- [RECORDS PROVIDED]
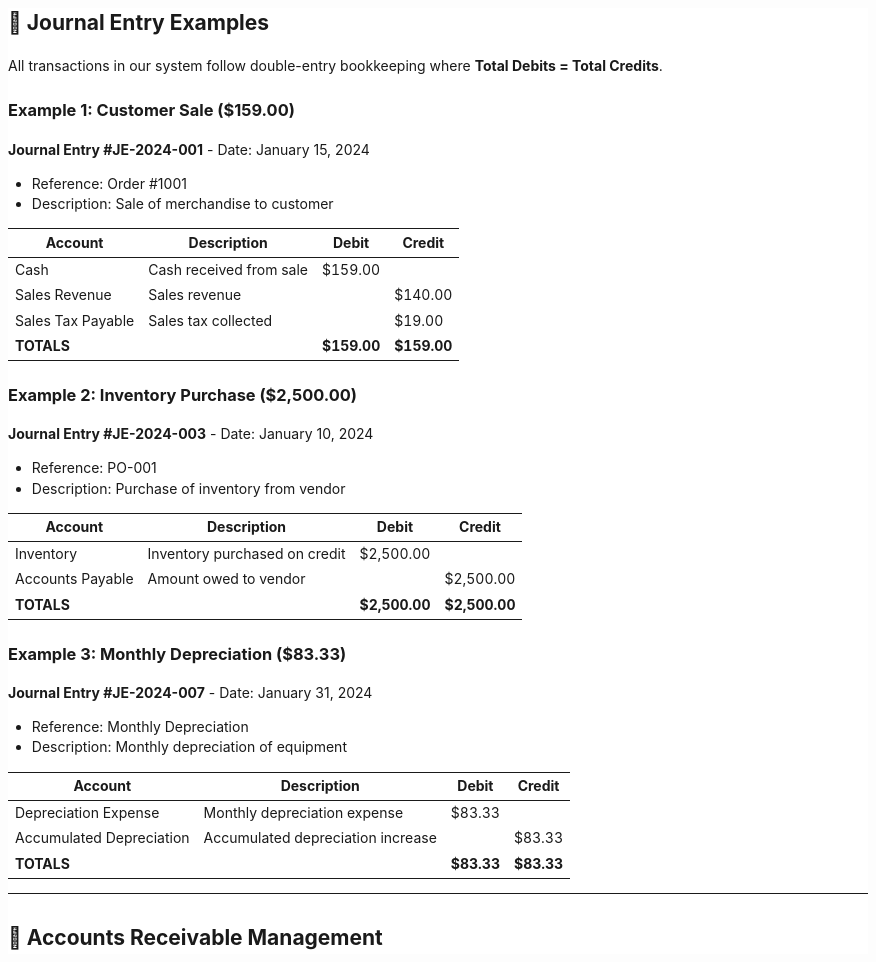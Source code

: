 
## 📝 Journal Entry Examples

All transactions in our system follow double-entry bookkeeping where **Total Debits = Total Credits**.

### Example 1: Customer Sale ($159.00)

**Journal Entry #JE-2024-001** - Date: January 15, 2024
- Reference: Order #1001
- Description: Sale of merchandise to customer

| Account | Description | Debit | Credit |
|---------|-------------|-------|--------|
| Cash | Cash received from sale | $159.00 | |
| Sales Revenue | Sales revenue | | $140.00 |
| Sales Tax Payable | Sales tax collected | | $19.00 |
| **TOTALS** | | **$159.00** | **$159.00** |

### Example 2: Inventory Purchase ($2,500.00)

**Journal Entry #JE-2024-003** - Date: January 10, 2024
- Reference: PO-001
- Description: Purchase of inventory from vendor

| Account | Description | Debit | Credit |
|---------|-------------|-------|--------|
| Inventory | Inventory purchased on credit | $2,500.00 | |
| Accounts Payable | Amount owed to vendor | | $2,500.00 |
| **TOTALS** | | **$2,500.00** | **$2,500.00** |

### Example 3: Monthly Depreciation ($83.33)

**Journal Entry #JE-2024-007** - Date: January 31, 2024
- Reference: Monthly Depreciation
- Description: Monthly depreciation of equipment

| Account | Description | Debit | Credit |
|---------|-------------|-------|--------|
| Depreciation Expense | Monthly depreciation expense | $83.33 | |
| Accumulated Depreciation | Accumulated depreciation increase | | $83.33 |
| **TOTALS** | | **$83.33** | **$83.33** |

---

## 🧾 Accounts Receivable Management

==

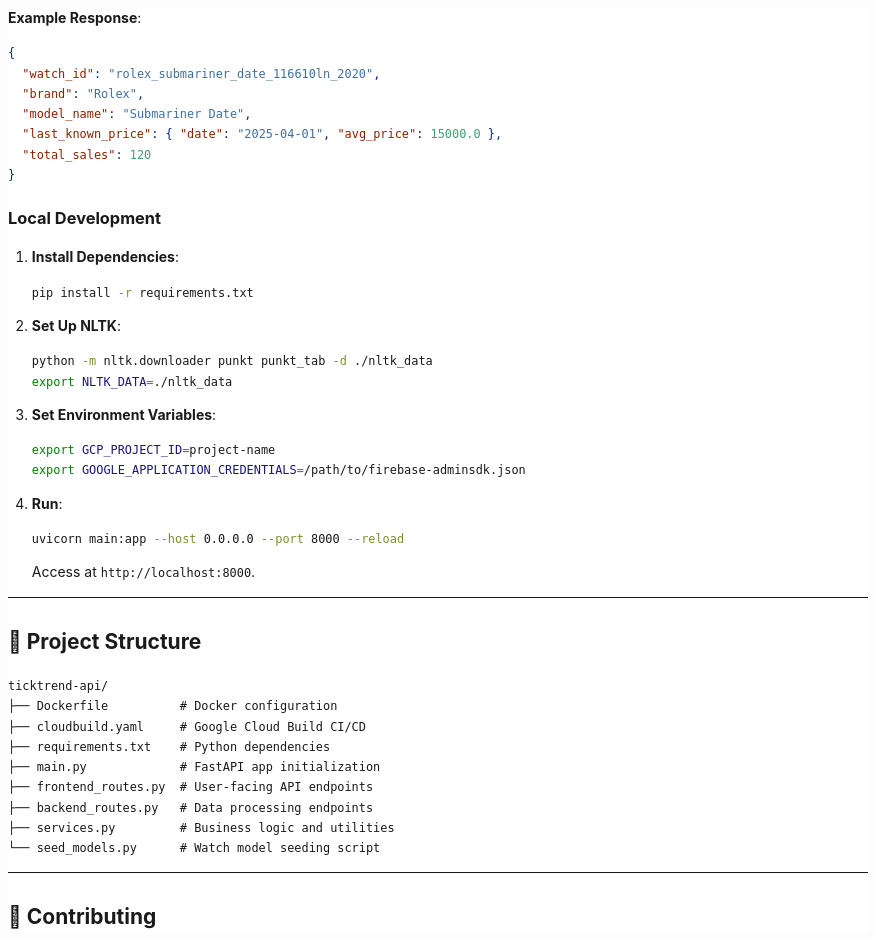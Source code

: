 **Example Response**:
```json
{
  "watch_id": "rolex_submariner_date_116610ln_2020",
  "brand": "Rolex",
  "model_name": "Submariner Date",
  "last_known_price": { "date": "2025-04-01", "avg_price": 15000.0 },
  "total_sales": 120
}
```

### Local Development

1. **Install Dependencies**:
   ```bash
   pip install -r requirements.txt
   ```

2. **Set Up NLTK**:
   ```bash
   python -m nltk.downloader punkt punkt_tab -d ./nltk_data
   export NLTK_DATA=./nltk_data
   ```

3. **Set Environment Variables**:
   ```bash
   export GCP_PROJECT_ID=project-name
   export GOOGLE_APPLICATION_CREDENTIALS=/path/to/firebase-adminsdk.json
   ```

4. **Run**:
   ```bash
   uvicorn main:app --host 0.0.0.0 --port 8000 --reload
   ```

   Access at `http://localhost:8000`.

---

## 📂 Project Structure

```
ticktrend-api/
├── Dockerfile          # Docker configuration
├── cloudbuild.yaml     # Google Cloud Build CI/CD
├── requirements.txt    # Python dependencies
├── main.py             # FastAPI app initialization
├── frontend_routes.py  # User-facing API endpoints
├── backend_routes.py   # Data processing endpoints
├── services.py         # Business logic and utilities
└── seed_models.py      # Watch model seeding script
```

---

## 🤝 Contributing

* * *

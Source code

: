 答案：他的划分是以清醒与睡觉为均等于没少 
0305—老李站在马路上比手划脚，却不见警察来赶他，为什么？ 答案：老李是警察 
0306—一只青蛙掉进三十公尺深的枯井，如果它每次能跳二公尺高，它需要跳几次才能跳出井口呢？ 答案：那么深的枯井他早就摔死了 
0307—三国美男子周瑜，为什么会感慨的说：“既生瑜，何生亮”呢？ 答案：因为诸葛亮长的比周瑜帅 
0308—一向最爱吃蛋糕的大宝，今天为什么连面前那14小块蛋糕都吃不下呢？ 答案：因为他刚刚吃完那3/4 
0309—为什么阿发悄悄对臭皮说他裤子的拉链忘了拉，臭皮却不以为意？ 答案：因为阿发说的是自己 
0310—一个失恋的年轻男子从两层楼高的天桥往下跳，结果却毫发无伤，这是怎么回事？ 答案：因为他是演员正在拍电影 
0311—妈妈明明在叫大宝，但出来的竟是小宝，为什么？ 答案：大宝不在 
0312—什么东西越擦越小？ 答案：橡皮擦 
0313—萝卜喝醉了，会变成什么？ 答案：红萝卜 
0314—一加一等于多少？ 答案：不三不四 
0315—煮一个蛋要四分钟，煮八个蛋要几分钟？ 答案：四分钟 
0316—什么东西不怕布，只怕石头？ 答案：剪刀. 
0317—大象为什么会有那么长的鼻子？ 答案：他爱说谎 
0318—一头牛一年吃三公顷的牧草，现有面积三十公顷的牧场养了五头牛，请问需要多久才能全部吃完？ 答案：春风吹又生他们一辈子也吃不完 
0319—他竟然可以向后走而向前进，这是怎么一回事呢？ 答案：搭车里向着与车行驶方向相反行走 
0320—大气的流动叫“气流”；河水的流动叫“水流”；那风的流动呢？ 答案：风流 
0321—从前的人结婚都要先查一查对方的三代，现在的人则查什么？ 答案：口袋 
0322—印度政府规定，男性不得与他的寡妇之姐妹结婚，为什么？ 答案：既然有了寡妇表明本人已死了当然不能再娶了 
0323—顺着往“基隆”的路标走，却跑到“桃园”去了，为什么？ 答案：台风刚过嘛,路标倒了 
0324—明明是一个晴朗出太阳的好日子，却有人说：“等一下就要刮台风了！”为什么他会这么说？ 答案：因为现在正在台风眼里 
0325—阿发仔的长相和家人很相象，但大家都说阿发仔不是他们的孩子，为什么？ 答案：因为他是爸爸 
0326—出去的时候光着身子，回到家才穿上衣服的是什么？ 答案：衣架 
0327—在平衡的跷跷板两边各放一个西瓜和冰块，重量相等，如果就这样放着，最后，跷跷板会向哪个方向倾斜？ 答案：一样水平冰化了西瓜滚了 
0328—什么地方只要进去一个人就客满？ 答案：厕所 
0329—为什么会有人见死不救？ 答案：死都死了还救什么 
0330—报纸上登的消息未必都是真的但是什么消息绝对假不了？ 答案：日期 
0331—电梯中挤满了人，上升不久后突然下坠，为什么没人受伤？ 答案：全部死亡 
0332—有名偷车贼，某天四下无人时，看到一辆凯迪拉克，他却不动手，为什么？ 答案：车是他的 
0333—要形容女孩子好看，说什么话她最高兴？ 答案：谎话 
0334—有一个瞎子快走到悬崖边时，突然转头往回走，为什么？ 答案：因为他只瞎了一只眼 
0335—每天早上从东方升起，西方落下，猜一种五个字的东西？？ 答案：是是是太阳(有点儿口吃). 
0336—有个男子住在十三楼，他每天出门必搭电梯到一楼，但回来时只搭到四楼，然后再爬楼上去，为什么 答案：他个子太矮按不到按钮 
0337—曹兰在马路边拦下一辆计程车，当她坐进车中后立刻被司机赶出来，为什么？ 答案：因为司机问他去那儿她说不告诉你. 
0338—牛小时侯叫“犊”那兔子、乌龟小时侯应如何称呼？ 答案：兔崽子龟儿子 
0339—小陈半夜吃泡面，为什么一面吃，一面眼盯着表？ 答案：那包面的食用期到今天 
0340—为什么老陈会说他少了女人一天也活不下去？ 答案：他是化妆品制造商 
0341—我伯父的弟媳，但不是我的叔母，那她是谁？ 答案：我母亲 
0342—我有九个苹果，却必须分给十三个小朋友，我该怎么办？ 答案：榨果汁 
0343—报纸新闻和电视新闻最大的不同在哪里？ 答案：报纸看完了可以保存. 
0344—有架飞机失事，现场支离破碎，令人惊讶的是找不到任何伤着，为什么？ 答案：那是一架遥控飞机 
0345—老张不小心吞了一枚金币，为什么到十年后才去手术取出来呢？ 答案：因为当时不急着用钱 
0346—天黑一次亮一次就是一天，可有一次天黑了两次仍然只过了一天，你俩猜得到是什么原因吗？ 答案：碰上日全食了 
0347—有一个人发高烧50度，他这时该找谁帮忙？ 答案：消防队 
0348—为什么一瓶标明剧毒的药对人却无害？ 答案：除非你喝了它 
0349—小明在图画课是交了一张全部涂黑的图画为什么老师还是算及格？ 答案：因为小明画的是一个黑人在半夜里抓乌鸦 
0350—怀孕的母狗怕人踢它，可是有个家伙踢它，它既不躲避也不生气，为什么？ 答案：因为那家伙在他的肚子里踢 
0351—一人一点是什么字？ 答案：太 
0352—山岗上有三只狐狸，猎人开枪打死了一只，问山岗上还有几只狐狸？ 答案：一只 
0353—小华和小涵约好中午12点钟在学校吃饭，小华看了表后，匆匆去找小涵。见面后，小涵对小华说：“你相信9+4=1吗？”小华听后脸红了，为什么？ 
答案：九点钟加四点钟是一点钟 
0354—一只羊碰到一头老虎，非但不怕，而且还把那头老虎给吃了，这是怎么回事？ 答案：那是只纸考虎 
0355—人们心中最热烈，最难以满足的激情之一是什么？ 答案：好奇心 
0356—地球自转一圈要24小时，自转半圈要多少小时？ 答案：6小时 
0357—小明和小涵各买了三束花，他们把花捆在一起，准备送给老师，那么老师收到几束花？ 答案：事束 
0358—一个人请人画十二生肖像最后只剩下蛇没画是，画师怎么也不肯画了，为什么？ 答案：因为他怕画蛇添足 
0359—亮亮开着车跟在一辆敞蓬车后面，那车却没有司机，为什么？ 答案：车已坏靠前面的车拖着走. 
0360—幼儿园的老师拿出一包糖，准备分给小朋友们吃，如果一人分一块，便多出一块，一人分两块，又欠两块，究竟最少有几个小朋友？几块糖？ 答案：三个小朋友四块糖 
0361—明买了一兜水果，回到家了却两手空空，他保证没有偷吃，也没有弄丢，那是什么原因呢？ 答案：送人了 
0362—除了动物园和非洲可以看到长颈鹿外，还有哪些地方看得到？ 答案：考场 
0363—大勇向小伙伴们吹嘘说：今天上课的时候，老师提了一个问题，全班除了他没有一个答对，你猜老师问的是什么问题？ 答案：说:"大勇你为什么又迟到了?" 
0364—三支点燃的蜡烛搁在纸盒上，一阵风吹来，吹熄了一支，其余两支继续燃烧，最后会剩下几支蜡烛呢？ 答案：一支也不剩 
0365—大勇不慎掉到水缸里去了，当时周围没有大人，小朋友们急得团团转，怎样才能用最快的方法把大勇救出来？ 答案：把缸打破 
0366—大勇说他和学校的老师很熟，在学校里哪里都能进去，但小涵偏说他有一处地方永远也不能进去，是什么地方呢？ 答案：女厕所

- [WHAT YOU WILL DO] From the entries above, extract only the lines running from the one containing "0359—亮亮开着车跟在一辆" through the one containing "0362—除了动物园和非洲可以看到长颈鹿外，还有哪些地方看得到？ 答案：考场", inclusive.

- [TASK RESULT]
0359—亮亮开着车跟在一辆敞蓬车后面，那车却没有司机，为什么？ 答案：车已坏靠前面的车拖着走. 
0360—幼儿园的老师拿出一包糖，准备分给小朋友们吃，如果一人分一块，便多出一块，一人分两块，又欠两块，究竟最少有几个小朋友？几块糖？ 答案：三个小朋友四块糖 
0361—明买了一兜水果，回到家了却两手空空，他保证没有偷吃，也没有弄丢，那是什么原因呢？ 答案：送人了 
0362—除了动物园和非洲可以看到长颈鹿外，还有哪些地方看得到？ 答案：考场 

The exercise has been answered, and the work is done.